Когда вы потеряли мать, что-нибудь изменилось в вас?
— Я и при жизни матери была очень независимым человеком. Ее не стало, и я сказала себе: «Ну вот, Аллочка, теперь ты уже взрослая. Взрослая девочка». И все.
Терять детей ужасно. Терять родителей — трудно, хотя это естественно — закон природы. Иногда захожу за границей в магазин, ловлю себя на мысли — куплю что-то для мамы, а потом прихожу в гостиницу, смотрю на покупку в ужасе: с ума сошла, ее же уже нет!
А так, в принципе, что может измениться? Ну, маленьких радостей уже не доставишь ни отцу, ни матери. А когда был этот скандал, подстроенный в «Прибалтийской», я даже подумала: хорошо, что их нет, — сколько было бы огорчений, особенно для мамы.
Я очень непохожа на мать. Она была такая тетя-девочка, очень впечатлительная, такая кокетливая: перчаточки, сумочка, вся очень женственная. Мама у меня внутри сидит. А внешне — все больше папаша. Он помогает бороться.
У меня, знаете, кнопки такие есть: один, два, три, четыре — и так до двадцати восьми или тридцати.
— Не понял.
— Ну, мои кнопки. Нажимаю на двадцать пятую — иду в агрессию. Быстро. Номер тринадцать — мистика, я становлюсь мистичной. Номер один — другая какая-то вещь, пятая кнопка — нежность. Есть кнопка мудрости, кнопка сумасбродности. Как в лифте — нажимаешь и попадаешь на этаж, который нужен.
Только мужчинам своим трудно объяснить, что я нажала на пятый этаж.

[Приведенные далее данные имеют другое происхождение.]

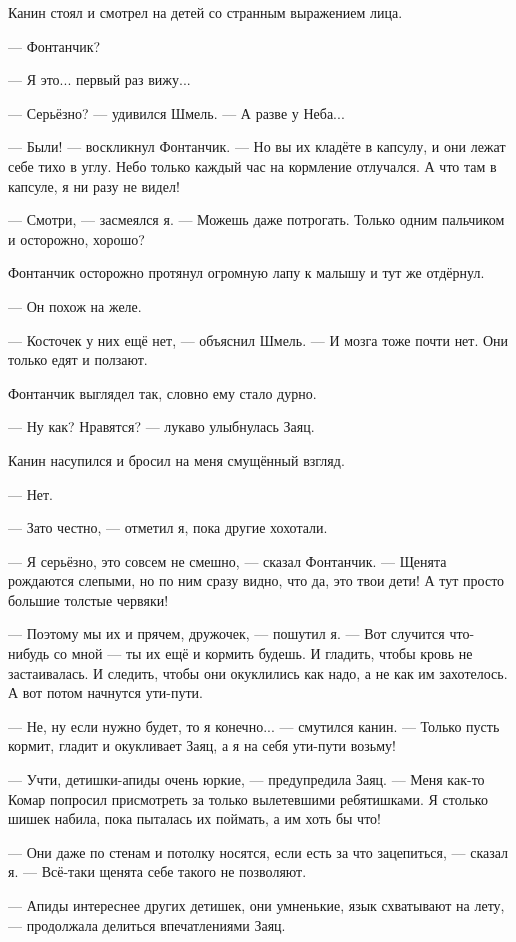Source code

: Канин стоял и смотрел на детей со странным выражением лица.

--- Фонтанчик?

--- Я это... первый раз вижу...

--- Серьёзно? --- удивился Шмель.
--- А разве у Неба...

--- Были! --- воскликнул Фонтанчик.
--- Но вы их кладёте в капсулу, и они лежат себе тихо в углу.
Небо только каждый час на кормление отлучался.
А что там в капсуле, я ни разу не видел!

--- Смотри, --- засмеялся я.
--- Можешь даже потрогать.
Только одним пальчиком и осторожно, хорошо?

Фонтанчик осторожно протянул огромную лапу к малышу и тут же отдёрнул.

--- Он похож на желе.

--- Косточек у них ещё нет, --- объяснил Шмель.
--- И мозга тоже почти нет.
Они только едят и ползают.

Фонтанчик выглядел так, словно ему стало дурно.

--- Ну как?
Нравятся? --- лукаво улыбнулась Заяц.

Канин насупился и бросил на меня смущённый взгляд.

--- Нет.

--- Зато честно, --- отметил я, пока другие хохотали.

--- Я серьёзно, это совсем не смешно, --- сказал Фонтанчик.
--- Щенята рождаются слепыми, но по ним сразу видно, что да, это твои дети!
А тут просто большие толстые червяки!

--- Поэтому мы их и прячем, дружочек, --- пошутил я.
--- Вот случится что-нибудь со мной --- ты их ещё и кормить будешь.
И гладить, чтобы кровь не застаивалась.
И следить, чтобы они окуклились как надо, а не как им захотелось.
А вот потом начнутся ути-пути.

--- Не, ну если нужно будет, то я конечно... --- смутился канин.
--- Только пусть кормит, гладит и окукливает Заяц, а я на себя ути-пути возьму!

--- Учти, детишки-апиды очень юркие, --- предупредила Заяц.
--- Меня как-то Комар попросил присмотреть за только вылетевшими ребятишками.
Я столько шишек набила, пока пыталась их поймать, а им хоть бы что!

--- Они даже по стенам и потолку носятся, если есть за что зацепиться, --- сказал я.
--- Всё-таки щенята себе такого не позволяют.

--- Апиды интереснее других детишек, они умненькие, язык схватывают на лету, --- продолжала делиться впечатлениями Заяц.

Наступает момент, когда понимаешь, что стала единицей вселенной. Тут никто не спасет. Состояние публичного одиночества — нормальное явление. Меня смотрят на концерте, предположим, тысячи или миллионы. От этого легче не станет. Я остаюсь внутри одиноким человеком. Мой мир я могу заполнить или нет, могу в него кого-то впустить, могу не впустить. Даже муж, несмотря на то, что он рядом... Это не означает, что он впущен в мой мир. А кого-то вот так берешь, впускаешь — и все. А потом не вынешь никак! — Она рассмеялась.